La hausse des prix de l’alimentation en Zambie intervient à un moment où la majorité des régions se remettent à peine des conséquences des inondations. Pendant la saison agricole 2007/2008, la Zambie a connu d’importantes précipitations, en particulier dans le sud, l’ouest et quelques régions des provinces de l’est. Les inondations ont emporté ponts et caniveaux et laissé derrière elles des champs cultivés et des paysages dévastés. Dans le sud, la région la plus touchée, près de 70 pourcents des cultures vivrières ont été perdues.

Les séquelles des inondations ont provoqué une hausse du prix des denrées alimentaires, en particulier du maïs et d’autres légumes essentiels, au point que, même si les marchés regorgent de nourriture, une grande partie de la population n’a pas les moyens de l’acheter. La flambée des prix de l’alimentation est en train de conduire à une aggravation de la pauvreté.

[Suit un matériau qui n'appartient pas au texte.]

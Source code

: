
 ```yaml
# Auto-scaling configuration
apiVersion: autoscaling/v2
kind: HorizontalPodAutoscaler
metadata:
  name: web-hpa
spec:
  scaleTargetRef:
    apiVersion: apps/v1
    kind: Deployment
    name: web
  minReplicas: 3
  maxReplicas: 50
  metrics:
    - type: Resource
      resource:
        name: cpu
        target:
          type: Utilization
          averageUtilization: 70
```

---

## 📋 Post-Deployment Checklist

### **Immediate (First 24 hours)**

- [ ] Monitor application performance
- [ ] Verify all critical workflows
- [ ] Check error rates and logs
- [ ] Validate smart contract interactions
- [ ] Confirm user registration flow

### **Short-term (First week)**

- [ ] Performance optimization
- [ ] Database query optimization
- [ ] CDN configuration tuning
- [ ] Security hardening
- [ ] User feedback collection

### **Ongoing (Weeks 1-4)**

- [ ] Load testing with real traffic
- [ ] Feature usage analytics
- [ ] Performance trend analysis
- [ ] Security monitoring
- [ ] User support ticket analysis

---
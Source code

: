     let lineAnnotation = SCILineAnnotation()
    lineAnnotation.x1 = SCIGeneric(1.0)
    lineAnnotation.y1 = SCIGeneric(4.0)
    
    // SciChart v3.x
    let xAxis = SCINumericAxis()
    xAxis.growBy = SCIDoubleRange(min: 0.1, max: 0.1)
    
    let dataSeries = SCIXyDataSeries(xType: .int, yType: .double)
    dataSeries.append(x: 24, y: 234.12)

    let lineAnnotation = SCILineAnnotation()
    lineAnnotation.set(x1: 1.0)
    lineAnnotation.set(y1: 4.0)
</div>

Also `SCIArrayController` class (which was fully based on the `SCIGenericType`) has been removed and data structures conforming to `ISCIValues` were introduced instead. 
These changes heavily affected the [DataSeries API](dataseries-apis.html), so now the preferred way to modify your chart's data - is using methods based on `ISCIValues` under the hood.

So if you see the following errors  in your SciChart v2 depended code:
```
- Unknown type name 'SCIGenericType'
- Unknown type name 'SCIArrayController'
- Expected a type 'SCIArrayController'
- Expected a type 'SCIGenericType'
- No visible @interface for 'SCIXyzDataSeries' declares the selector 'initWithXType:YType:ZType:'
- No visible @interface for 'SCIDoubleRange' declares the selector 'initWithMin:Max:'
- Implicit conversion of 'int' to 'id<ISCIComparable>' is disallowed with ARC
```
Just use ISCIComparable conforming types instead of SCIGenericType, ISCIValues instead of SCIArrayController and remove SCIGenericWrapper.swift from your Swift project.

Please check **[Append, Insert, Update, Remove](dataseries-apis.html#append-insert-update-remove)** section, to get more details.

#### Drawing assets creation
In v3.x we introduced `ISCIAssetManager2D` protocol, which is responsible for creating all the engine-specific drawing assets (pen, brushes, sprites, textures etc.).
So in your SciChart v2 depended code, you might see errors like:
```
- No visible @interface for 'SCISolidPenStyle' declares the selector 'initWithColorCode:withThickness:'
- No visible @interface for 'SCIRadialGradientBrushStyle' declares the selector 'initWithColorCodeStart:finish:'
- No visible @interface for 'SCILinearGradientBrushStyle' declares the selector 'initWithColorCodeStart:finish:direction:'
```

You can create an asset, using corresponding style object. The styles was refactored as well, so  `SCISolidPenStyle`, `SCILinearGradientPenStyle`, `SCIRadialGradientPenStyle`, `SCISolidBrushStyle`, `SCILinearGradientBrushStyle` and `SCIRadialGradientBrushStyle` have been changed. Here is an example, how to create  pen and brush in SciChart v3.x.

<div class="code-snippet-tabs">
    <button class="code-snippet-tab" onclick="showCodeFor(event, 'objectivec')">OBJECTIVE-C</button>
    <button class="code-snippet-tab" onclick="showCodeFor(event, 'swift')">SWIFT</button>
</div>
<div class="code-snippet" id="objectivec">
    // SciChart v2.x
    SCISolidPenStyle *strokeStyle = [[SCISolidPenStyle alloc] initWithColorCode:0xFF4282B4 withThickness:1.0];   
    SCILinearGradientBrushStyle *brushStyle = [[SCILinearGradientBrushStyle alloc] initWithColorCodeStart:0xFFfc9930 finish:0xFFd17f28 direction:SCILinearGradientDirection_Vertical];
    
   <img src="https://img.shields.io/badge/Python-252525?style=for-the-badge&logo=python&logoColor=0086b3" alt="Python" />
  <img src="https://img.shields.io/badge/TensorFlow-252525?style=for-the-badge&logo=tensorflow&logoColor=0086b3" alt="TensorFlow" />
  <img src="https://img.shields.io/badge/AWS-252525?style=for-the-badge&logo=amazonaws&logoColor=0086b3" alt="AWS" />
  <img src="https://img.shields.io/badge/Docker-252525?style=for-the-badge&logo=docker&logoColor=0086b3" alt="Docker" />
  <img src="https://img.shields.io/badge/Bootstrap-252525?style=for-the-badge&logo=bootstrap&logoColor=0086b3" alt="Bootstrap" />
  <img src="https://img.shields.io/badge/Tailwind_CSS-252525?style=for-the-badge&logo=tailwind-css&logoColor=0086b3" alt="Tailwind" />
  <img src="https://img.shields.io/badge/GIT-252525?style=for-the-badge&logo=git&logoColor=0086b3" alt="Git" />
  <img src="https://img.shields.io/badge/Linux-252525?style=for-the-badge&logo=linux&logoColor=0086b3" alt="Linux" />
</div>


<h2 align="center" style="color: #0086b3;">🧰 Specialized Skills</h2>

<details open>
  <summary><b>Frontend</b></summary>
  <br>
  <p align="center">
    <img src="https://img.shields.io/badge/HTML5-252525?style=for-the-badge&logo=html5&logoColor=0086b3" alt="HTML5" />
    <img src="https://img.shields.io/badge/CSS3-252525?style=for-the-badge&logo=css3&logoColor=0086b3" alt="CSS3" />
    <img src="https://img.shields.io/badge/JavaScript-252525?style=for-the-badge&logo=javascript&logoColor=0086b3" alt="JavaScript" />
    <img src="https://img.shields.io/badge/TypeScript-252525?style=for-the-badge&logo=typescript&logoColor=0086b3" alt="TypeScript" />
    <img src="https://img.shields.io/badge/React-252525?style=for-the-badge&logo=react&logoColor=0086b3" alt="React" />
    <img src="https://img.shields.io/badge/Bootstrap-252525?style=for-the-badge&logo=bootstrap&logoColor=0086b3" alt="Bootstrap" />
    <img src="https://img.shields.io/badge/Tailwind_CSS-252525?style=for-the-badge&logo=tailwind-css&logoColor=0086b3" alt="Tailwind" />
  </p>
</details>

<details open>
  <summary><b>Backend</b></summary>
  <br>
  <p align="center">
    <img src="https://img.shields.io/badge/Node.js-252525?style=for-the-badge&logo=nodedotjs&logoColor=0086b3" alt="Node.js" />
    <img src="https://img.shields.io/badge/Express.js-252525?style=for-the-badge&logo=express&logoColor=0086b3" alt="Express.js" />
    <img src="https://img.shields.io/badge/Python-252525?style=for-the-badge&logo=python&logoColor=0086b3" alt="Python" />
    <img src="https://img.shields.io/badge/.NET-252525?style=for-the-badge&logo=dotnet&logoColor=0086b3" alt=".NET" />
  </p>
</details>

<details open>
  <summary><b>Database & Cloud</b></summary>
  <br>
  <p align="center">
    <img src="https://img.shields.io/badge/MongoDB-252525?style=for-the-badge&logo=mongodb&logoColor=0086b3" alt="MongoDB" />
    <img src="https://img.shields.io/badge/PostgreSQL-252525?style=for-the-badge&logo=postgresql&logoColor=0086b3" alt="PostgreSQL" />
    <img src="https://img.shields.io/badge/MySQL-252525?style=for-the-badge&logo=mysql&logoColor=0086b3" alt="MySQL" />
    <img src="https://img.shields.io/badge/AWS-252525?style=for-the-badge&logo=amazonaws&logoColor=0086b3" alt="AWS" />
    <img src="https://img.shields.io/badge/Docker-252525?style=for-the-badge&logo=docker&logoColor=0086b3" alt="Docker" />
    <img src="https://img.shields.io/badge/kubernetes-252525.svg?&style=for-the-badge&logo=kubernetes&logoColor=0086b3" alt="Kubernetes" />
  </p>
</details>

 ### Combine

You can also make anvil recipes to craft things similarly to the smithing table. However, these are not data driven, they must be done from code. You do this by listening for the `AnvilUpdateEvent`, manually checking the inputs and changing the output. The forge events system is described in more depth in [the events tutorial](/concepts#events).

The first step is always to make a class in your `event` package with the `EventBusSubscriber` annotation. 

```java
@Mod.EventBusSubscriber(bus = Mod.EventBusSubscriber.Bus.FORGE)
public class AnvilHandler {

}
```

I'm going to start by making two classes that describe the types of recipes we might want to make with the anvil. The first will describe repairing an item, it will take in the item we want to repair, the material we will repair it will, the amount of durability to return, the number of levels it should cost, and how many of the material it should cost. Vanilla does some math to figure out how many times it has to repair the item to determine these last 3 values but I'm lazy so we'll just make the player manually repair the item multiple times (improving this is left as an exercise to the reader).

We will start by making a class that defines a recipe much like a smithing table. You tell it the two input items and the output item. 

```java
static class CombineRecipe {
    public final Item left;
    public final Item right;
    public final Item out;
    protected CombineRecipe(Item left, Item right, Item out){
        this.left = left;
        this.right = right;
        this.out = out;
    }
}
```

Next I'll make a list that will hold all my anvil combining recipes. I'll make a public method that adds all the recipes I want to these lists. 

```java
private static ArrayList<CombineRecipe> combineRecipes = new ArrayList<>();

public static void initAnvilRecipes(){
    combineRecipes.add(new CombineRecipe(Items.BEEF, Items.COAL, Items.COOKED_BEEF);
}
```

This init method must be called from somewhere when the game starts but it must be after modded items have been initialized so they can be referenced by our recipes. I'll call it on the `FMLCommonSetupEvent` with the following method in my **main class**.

La récente hausse du prix du baril de pétrole sur le marché mondial et son effet en spirale sur le pays ont également tiré les prix de l’alimentation vers le haut. La Zambie connaît également une pénurie d’énergie à cause d’infrastructures vétustes, datant de la génération de l’électricité et ayant urgemment besoin d’être modernisées. La population doit vivre en subissant de fréquentes pannes d’énergie, ce qui entraine une augmentation du coût de la production alimentaire. Cela a aussi contribué à la hausse du prix des denrées alimentaires.

En outre, le gouvernement a réduit les subventions du secteur agricole et du financement de la sécurité sociale dans le Budget National de 2008.

La production agricole zambienne est confrontée à de sérieuses difficultés pour la prochaine saison (2008/2009) car la récolte attendue sera très modeste. En raison de la baisse de la production alimentaire lors de la prochaine saison, on s’attend à une nouvelle hausse des prix de l’alimentation et à une augmentation des importations alimentaires à la période suivante.

Selon les experts, il existe un risque que l’augmentation des prix de l’alimentation en Zambie provoque des troubles sociaux à l’instar de ceux connus dans d’autres pays africains.

La hausse du prix des denrées alimentaires aura pour conséquence une incapacité des plus fragilisés à nourrir leur famille et une dépendance du pays envers l’aide alimentaire venant de l’étranger. Près de 50.000 personnes auront besoin d’une aide alimentaire cette année pour survivre à la prochaine récolte.